Le Livret A rapportera-t-il plus à partir du 1er août prochain ? C’est fort probable en cas de maintien des prix des carburants à un niveau élevé et d’effets en cascade sur les prix. Fixé à 1,50% depuis le 1er février 2026, après plusieurs baisses successives, le taux de rémunération du livret d’épargne préféré des Français pourrait enfin remonter : il s’établirait à 1,80% d’après les calculs de ToutSurMesFinances.com, en tenant compte d’une poursuite de la hausse des prix à la consommation de 2,5% en mai et juin (contre 2,2% en avril) et d’un maintien du taux interbancaire €STR au niveau actuel, soit 1,93%. Toutefois, ces hypothèses sont entachées de nombreuses incertitudes.
Prochaine révision décidée mi-juillet
Le taux du Livret A est en principe révisé deux fois par an au 1er février et au 1er août par le ministre de l’Économie, sur proposition du gouverneur de la Banque de France. La prochaine révision semestrielle sera décidée mi-juillet, après la publication des données d’inflation définitives mesurées par l’Insee pour le mois de juin. Cette proposition tient compte de deux paramètres : l’indice des prix à la consommation hors tabac et le taux €STR, dont on calcule la moyenne sur les six derniers mois.
Or, le niveau d’inflation est difficilement prévisible. La Banque de France a établi – fait rare – trois scénarios de hausse des prix pour cette année (+ 1,7%, + 2,5% ou + 3,3%) en fonction de l’ampleur et de la persistance du conflit entre l’Iran et la coalition États-Unis-Israël. Dans sa note de conjoncture publiée en mars, l’Insee a évoqué un risque de regain d’inflation « au-delà de 3% d’ici juin dans la zone euro ». Toutefois, la signature d’un accord de paix entre les belligérants assortie d’une réouverture du détroit d’Ormuz favoriserait une chute rapide des prix des hydrocarbures. Le gouvernement veillerait à ce que celle-ci soit rapidement répercutée dans les prix à la pompe.

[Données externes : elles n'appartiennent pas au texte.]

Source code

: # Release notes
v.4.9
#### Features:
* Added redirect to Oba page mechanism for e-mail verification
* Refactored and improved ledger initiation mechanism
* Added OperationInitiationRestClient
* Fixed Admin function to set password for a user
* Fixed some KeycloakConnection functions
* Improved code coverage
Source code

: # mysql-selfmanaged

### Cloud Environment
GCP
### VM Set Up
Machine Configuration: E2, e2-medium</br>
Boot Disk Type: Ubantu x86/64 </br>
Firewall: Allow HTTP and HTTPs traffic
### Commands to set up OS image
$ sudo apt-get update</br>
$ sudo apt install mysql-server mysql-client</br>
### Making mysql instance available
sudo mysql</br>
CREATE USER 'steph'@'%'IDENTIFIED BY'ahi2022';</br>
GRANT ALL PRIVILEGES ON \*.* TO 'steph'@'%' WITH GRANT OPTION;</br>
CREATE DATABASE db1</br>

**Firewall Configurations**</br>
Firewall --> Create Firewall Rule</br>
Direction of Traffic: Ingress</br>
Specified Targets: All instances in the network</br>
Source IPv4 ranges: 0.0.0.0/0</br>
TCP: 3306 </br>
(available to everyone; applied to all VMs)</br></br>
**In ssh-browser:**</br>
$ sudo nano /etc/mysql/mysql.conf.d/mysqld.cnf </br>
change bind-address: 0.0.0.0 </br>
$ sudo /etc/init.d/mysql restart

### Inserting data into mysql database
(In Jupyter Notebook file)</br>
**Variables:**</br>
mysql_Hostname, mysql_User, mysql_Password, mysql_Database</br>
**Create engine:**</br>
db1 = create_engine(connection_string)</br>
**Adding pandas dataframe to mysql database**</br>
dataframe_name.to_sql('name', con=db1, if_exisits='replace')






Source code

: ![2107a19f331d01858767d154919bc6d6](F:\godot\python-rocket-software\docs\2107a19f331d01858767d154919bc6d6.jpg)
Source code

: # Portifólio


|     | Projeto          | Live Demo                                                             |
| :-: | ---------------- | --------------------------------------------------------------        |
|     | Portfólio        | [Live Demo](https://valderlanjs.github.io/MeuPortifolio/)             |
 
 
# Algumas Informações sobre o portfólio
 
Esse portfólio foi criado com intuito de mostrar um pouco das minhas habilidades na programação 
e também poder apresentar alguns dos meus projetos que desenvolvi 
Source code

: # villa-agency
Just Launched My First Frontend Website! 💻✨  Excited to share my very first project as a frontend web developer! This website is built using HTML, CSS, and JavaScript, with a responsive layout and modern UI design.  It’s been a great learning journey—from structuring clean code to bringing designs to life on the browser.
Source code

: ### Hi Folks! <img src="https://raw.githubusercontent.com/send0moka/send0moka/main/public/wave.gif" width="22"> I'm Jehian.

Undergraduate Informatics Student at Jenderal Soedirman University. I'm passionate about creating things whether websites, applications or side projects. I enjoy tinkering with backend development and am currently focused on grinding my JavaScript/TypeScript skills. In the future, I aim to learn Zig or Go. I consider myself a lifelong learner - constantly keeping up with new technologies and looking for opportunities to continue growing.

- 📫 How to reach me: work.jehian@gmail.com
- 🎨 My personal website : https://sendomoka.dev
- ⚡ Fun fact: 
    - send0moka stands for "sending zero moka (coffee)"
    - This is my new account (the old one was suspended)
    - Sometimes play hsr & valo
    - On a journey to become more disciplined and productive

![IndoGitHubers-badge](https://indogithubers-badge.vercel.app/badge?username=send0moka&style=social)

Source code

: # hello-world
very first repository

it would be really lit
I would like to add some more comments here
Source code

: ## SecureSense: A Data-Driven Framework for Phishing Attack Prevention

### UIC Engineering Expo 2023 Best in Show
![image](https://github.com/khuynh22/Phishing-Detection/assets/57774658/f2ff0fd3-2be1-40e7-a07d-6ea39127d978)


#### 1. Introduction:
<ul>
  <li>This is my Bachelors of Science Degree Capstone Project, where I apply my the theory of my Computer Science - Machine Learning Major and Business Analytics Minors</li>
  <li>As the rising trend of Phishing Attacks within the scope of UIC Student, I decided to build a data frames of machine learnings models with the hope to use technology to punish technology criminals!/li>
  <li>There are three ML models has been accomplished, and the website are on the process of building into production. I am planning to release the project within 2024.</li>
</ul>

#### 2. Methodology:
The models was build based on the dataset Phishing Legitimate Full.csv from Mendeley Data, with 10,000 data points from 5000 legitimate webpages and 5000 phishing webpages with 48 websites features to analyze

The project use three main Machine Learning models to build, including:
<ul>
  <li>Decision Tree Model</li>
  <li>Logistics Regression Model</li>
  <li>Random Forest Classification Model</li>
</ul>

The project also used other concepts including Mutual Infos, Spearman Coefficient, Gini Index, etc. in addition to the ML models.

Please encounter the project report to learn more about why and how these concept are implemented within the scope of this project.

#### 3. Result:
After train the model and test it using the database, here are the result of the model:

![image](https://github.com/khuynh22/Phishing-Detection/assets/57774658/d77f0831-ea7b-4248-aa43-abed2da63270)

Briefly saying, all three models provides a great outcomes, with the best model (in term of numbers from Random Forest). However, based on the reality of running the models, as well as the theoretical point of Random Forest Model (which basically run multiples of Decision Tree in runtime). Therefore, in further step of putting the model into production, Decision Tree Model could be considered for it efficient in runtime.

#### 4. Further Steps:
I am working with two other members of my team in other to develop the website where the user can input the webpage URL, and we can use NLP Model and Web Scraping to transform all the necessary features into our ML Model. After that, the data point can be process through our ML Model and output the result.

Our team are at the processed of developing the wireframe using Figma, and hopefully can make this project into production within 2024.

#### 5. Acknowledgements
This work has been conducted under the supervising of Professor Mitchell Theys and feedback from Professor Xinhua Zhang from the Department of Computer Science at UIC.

Le caractère temporaire du regain d’inflation donnerait des arguments au gouverneur de la Banque de France pour laisser le taux du Livret A inchangé. Reste qu’une issue favorable et rapide du conflit demeure hypothétique.
Décision finale qui appartient au ministre de l’Économie
Autre facteur d’incertitude : l’attitude du futur gouverneur de la Banque de France. François Villeroy de Galhau va laisser sa place en juin. Son probable remplaçant sera Emmanuel Moulin, actuel Secrétaire général de l’Élysée, choisi par Emmanuel Macron, sous réserve du feu vert du Parlement. Le nouveau titulaire du poste suivra-t-il la ligne de son prédécesseur, qui a, dans ses propositions au ministre, dérogé à plusieurs reprises à la formule de calcul et soutenu le taux du Livret d’épargne populaire (LEP) ces dernières années – 2,50% actuellement – pour en favoriser la diffusion ?
Last but not least, le taux du Livret A dépendra aussi de la politique de taux de la Banque centrale européenne (BCE) en juin, qui déteint sur le taux €STR. Ce dernier variera en fonction de l’évolution du taux de dépôt, actuellement fixé à 2%, le marché anticipant une remontée à 2,25% avec une probabilité de 85%.
Quels que soient les niveaux d’inflation et du taux €STR en juin, la situation au Moyen-Orient ou la recommandation du futur gouverneur de la Banque de France, le ministre de l’Économie aura le dernier mot : c’est à lui qu’incombe la décision de fixer le taux du Livret A et du LEP, en fonction des paramètres du moment.